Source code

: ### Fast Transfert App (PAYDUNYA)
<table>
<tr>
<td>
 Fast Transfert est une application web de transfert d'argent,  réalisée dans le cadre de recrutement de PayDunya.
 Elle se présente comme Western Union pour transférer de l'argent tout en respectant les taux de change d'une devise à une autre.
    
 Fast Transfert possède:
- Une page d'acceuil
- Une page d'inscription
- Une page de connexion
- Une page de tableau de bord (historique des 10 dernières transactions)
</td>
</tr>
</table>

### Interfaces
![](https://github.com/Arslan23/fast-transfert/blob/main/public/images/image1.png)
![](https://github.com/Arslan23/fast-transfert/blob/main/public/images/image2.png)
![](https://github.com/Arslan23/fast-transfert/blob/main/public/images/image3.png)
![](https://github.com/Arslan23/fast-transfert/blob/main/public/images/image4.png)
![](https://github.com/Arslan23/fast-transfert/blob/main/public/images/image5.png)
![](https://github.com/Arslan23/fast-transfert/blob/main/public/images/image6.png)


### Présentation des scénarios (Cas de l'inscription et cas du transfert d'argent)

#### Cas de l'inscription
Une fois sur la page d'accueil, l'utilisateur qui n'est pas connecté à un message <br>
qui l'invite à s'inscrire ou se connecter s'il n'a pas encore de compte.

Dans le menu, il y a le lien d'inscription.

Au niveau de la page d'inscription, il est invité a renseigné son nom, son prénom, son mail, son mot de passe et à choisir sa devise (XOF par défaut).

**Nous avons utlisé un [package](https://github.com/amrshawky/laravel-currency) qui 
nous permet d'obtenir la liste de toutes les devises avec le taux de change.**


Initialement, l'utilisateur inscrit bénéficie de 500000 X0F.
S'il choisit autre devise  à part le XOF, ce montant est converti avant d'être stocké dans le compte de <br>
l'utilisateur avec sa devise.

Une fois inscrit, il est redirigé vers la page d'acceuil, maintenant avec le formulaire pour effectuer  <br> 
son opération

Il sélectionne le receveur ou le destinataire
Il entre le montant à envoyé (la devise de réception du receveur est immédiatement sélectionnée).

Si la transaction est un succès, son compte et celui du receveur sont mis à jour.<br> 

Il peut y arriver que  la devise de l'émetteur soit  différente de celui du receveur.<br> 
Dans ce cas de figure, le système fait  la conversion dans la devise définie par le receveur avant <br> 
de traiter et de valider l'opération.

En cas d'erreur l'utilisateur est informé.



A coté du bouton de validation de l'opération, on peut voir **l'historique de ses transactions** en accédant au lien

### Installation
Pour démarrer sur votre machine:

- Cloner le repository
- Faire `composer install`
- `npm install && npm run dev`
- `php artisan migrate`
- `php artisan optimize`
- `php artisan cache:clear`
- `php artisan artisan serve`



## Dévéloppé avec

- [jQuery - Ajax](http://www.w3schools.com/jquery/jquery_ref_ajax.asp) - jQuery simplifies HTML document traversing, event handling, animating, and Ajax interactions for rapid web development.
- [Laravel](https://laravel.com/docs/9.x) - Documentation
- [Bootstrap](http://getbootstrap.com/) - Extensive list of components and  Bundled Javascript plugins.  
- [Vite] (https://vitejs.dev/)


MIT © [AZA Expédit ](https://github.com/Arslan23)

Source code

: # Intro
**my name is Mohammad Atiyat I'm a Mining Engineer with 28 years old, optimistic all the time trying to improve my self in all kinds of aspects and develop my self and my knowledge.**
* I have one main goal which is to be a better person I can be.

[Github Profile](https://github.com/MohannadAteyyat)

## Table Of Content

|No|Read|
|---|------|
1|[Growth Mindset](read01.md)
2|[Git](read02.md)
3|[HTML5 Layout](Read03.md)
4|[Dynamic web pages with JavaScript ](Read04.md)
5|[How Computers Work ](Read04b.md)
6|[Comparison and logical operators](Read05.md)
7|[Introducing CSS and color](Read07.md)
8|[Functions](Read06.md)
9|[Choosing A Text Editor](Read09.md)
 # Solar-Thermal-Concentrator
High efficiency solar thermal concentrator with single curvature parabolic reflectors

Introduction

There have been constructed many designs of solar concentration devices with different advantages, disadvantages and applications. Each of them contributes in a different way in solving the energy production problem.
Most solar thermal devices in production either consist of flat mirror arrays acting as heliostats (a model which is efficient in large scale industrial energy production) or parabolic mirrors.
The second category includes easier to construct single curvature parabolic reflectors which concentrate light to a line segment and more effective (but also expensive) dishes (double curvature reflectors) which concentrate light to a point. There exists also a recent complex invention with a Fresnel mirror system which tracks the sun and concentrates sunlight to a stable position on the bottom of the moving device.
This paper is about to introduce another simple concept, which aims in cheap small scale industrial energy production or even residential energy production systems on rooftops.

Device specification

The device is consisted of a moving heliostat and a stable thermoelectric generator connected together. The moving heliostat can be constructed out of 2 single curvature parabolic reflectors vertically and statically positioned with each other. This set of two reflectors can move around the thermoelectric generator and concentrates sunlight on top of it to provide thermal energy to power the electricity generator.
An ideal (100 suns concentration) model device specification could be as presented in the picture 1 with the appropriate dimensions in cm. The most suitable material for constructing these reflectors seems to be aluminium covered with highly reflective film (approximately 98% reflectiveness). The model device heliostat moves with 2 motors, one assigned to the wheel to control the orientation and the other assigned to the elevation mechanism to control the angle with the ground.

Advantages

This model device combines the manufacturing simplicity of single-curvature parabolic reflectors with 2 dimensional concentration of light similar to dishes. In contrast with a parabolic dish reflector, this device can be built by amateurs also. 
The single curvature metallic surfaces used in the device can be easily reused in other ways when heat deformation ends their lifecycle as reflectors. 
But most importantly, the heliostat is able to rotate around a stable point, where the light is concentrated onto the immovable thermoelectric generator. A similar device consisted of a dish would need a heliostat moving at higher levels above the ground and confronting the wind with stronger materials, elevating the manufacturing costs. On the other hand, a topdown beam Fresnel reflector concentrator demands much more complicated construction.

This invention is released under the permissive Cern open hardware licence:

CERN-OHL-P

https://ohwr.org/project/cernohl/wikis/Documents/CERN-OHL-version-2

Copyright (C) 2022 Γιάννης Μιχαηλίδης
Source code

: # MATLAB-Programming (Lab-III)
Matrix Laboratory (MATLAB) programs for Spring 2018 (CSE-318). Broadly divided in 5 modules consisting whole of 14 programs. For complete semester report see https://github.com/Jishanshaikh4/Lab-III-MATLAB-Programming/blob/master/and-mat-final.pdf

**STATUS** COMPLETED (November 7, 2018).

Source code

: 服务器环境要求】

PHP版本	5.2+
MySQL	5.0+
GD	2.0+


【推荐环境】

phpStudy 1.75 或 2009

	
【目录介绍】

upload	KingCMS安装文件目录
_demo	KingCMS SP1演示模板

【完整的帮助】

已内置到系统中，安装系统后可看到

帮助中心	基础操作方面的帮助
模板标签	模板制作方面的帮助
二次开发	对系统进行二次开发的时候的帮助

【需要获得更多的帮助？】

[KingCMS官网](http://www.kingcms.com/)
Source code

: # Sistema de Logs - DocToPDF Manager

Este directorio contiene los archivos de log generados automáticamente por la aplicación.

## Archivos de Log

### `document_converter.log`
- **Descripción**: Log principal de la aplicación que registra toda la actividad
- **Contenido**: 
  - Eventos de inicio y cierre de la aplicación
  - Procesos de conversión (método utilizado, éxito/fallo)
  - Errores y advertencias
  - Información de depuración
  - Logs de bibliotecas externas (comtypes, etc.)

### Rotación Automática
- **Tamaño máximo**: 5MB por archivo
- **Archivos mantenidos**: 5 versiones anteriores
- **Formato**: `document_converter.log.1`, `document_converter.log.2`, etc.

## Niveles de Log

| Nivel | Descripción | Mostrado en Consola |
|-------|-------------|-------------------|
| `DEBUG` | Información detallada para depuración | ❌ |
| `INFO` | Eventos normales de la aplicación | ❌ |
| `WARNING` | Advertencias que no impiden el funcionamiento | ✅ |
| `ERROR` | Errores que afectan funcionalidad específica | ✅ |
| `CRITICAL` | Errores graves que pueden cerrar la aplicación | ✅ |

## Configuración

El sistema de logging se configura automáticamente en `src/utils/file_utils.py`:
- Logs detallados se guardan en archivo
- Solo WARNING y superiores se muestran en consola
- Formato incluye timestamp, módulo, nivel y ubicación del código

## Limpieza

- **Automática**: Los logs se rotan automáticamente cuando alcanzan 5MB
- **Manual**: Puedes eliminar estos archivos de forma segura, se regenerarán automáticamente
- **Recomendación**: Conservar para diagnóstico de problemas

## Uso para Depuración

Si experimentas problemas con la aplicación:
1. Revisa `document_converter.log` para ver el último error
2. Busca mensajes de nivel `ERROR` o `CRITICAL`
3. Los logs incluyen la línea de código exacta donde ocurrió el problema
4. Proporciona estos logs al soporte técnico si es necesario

====

TASK ITEM: Produce the lines from the top of the listing through the "Fast Transfert est" line exactly as they appear, with no additional output.

TASK RESULT:
Source code

: ### Fast Transfert App (PAYDUNYA)
<table>
<tr>
<td>
 Fast Transfert est une application web de transfert d'argent,  réalisée dans le cadre de recrutement de PayDunya.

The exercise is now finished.